The NC State women’s basketball team capped off its stellar season with an ACC title. Although its season was cut short in the form of a canceled NCAA Tournament, the Wolfpack finished just two wins shy of the program record for wins in a season and won three games in three days to triumph in the ACC Tournament. Here’s how the team lived up to preseason expectations.
How would the freshmen fit in?
Head coach Wes Moore inked one of the best recruiting classes in NC State women’s basketball history in 2018, securing two five-star recruits in wing Jakia Brown-Turner and forward Jada Boyd. Joining the five-star duo were top-100 forward Camille Hobby, guard Kendal Moore and forward Elle Sutphin, who reclassified into the class of 2019.
It was fair to wonder how the freshmen would live up to the hype considering Moore typically doesn’t give big minutes to freshmen, but this group blew expectations out of the water. Although Sutphin redshirted and Hobby and Moore each saw limited action, Brown-Turner and Boyd cemented themselves as future stars, with both being named to the All-ACC Freshman Team.
Brown-Turner started every game except for senior night and saved one of her best performances of the season for last, a 14-point, 10-rebound outing in the ACC Tournament championship game. Meanwhile, Boyd provided a jolt of energy every time she came off the bench, always crashing the boards for offensive rebounds or powering her way to an and-1 opportunity. Brown-Turner quickly established herself as a key player, and Boyd worked her way into the rotation as ACC play picked up, forcing Moore’s hand as she earned more minutes.
Could Cunane take the next step?
After being inserted into the starting lineup halfway through her freshman year after a series of injuries, sophomore center Elissa Cunane burst onto the scene, averaging 16.7 points and 8.6 rebounds per game the rest of the way. Going into her sophomore year, she was no longer the upstart young buck, but now the focal point of every team’s defensive game plan. If NC State was going to improve on a record-breaking 2018-19 season, Cunane was going to have to take the proverbial next step.
The 6-foot-5, Summerfield, NC native did just that, finishing the regular season averaging a double-double of 16.5 points and 10 rebounds per game. A Lisa Leslie Award and Wooden Award finalist, Cunane dominated teams on a nightly basis, racking up 14 double-doubles on the season.
Cunane beat teams with her offensive prowess on the block, her deft touch from beyond the arc and her monster rebounding. With 10 20-point games, five games with at least 15 rebounds, and a 45% clip from downtown, Cunane made sure everyone knew the stellar second half of her freshman season was no fluke.

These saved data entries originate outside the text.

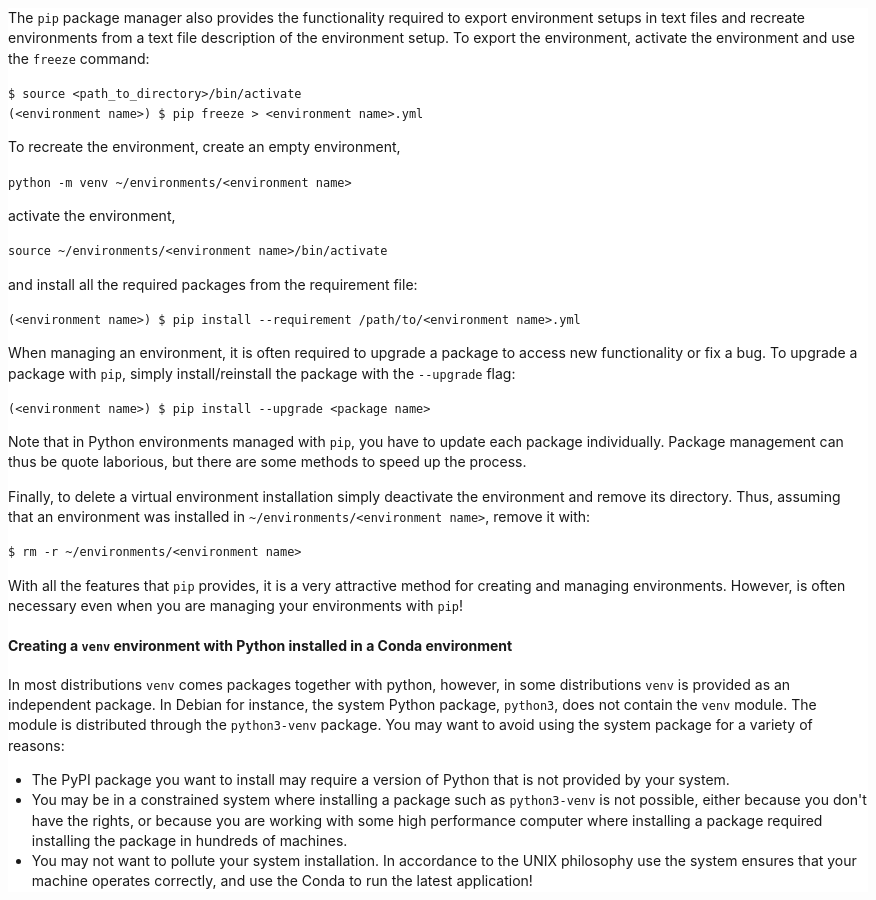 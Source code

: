 The `pip` package manager also provides the functionality required to export environment setups in text files and recreate environments from a text file description of the environment setup. To export the environment, activate the environment and use the `freeze` command:
```
$ source <path_to_directory>/bin/activate
(<environment name>) $ pip freeze > <environment name>.yml
```
To recreate the environment, create an empty environment,
```
python -m venv ~/environments/<environment name>
```
activate the environment,
```
source ~/environments/<environment name>/bin/activate
```
and install all the required packages from the requirement file:
```
(<environment name>) $ pip install --requirement /path/to/<environment name>.yml
```

When managing an environment, it is often required to upgrade a package to access new functionality or fix a bug. To upgrade a package with `pip`, simply install/reinstall the package with the `--upgrade` flag:
```
(<environment name>) $ pip install --upgrade <package name>
```
Note that in Python environments managed with `pip`, you have to update each package individually. Package management can thus be quote laborious, but there are some methods to speed up the process.

Finally, to delete a virtual environment installation simply deactivate the environment and remove its directory. Thus, assuming that an environment was installed in `~/environments/<environment name>`, remove it with:
```
$ rm -r ~/environments/<environment name>
```

With all the features that `pip` provides, it is a very attractive method for creating and managing environments. However, is often necessary even when you are managing your environments with `pip`!

#### Creating a `venv` environment with Python installed in a Conda environment

In most distributions `venv` comes packages together with python, however, in some distributions `venv` is provided as an independent package. In Debian for instance, the system Python package, `python3`,  does not contain the `venv` module. The module is distributed through the `python3-venv` package. You may want to avoid using the system package for a variety of reasons:

- The PyPI package you want to install may require a version of Python that is not provided by your system.
- You may be in a constrained system where installing a package such as `python3-venv` is not possible, either because you don't have the rights, or because you are working with some high performance computer where installing a package required installing the package in hundreds of machines.
- You may not want to pollute your system installation. In accordance to the UNIX philosophy use the system ensures that your machine operates correctly, and use the Conda to run the latest application!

Who would fill Kiara Leslie’s shoes?
After leading scorer and WNBA first-round pick Kiara Leslie graduated, there was a clear hole in the Wolfpack’s rotation. Leslie was the team’s best player in her two seasons as a starter, and as the primary scorer, a terrific rebounder and a solid playmaker, the question of who would fill the All-ACC wing’s shoes was a serious issue.
The short answer? No one.
Everyone contributed to make up for the loss of Leslie. Brown-Turner stepped right in as an all-around wing, junior Kayla Jones took over secondary playmaking duties and hauled in over seven rebounds per game, and Jones, Cunane, senior guard Aislinn Konig and junior guard Kai Crutchfield all increased their scoring outputs. No one player filled Leslie’s shoes, but a handful of players all added to their games to fill her void.
What’s this team’s ceiling?
A question that wasn’t able to be answered in full, but one that was well on its way to being established. Heading into the season, the possibility of an ACC championship, a 30-win season and an Elite Eight appearance were all on the table. The ACC championship was accomplished, and had the NCAA Tournament not been canceled, a 30-win season was all but assured and a run to the Elite Eight was in the cards.
With 28 wins, a second-place finish in the regular season, a No. 4 national ranking and, of course, an ACC championship, the NC State women’s basketball team was able to partially answer that question: The ceiling was establishing itself as one of the best teams in program history.